## Records provided
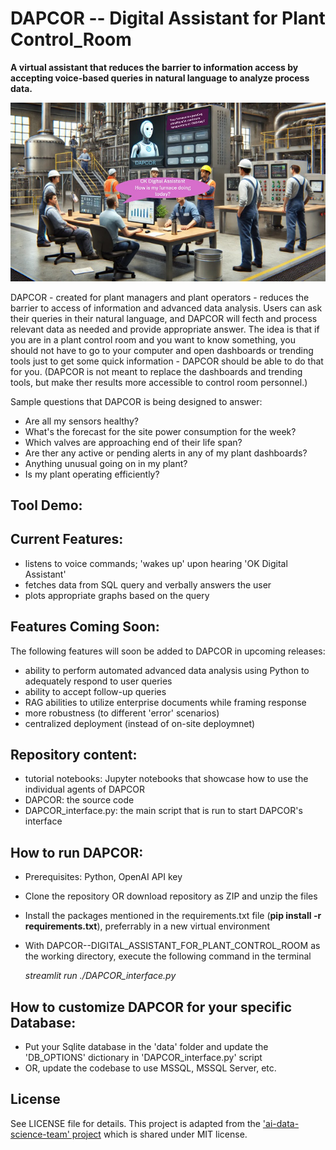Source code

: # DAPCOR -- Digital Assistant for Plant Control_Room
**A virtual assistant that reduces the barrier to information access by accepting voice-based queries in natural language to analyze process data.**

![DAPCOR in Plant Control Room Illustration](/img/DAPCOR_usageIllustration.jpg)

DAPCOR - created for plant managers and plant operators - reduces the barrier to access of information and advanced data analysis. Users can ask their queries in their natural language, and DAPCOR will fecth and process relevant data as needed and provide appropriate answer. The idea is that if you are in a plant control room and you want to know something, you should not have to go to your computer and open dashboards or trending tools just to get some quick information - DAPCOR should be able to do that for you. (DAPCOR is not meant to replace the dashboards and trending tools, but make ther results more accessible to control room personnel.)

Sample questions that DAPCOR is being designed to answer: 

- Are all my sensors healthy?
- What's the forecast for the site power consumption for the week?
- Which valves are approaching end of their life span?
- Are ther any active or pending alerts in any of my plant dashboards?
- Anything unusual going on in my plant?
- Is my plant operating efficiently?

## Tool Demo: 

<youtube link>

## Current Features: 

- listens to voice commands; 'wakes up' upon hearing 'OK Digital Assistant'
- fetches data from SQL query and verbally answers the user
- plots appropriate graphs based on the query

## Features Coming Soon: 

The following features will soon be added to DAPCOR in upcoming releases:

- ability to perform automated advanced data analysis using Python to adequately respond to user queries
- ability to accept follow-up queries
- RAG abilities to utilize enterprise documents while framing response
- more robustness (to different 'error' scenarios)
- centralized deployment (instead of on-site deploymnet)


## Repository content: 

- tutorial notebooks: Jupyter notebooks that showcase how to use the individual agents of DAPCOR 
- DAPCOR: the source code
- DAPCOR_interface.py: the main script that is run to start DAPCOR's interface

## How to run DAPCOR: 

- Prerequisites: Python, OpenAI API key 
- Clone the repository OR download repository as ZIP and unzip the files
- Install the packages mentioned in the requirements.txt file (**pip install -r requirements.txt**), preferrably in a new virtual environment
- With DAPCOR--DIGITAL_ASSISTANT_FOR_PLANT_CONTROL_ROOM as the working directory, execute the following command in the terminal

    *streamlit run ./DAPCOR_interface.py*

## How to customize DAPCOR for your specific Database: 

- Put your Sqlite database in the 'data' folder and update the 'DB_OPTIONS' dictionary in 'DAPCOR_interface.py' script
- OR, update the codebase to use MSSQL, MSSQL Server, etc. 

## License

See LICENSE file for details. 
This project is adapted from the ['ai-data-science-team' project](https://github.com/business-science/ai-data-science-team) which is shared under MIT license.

## Description of the task
Reproduce the whole listing exactly, but not the images in it.

## Result of this exercise
Source code

: # DAPCOR -- Digital Assistant for Plant Control_Room
**A virtual assistant that reduces the barrier to information access by accepting voice-based queries in natural language to analyze process data.**

![DAPCOR in Plant Control Room Illustration](/img/DAPCOR_usageIllustration.jpg)

DAPCOR - created for plant managers and plant operators - reduces the barrier to access of information and advanced data analysis. Users can ask their queries in their natural language, and DAPCOR will fecth and process relevant data as needed and provide appropriate answer. The idea is that if you are in a plant control room and you want to know something, you should not have to go to your computer and open dashboards or trending tools just to get some quick information - DAPCOR should be able to do that for you. (DAPCOR is not meant to replace the dashboards and trending tools, but make ther results more accessible to control room personnel.)

Sample questions that DAPCOR is being designed to answer: 

- Are all my sensors healthy?
- What's the forecast for the site power consumption for the week?
- Which valves are approaching end of their life span?
- Are ther any active or pending alerts in any of my plant dashboards?
- Anything unusual going on in my plant?
- Is my plant operating efficiently?

## Tool Demo: 

<youtube link>

## Current Features: 

- listens to voice commands; 'wakes up' upon hearing 'OK Digital Assistant'
- fetches data from SQL query and verbally answers the user
- plots appropriate graphs based on the query

## Features Coming Soon: 

The following features will soon be added to DAPCOR in upcoming releases:

- ability to perform automated advanced data analysis using Python to adequately respond to user queries
- ability to accept follow-up queries
- RAG abilities to utilize enterprise documents while framing response
- more robustness (to different 'error' scenarios)
- centralized deployment (instead of on-site deploymnet)


## Repository content: 

- tutorial notebooks: Jupyter notebooks that showcase how to use the individual agents of DAPCOR 
- DAPCOR: the source code
- DAPCOR_interface.py: the main script that is run to start DAPCOR's interface

## How to run DAPCOR: 

- Prerequisites: Python, OpenAI API key 
- Clone the repository OR download repository as ZIP and unzip the files
- Install the packages mentioned in the requirements.txt file (**pip install -r requirements.txt**), preferrably in a new virtual environment
- With DAPCOR--DIGITAL_ASSISTANT_FOR_PLANT_CONTROL_ROOM as the working directory, execute the following command in the terminal

    *streamlit run ./DAPCOR_interface.py*

## How to customize DAPCOR for your specific Database: 

- Put your Sqlite database in the 'data' folder and update the 'DB_OPTIONS' dictionary in 'DAPCOR_interface.py' script
- OR, update the codebase to use MSSQL, MSSQL Server, etc. 

## License

See LICENSE file for details. 
This project is adapted from the ['ai-data-science-team' project](https://github.com/business-science/ai-data-science-team) which is shared under MIT license.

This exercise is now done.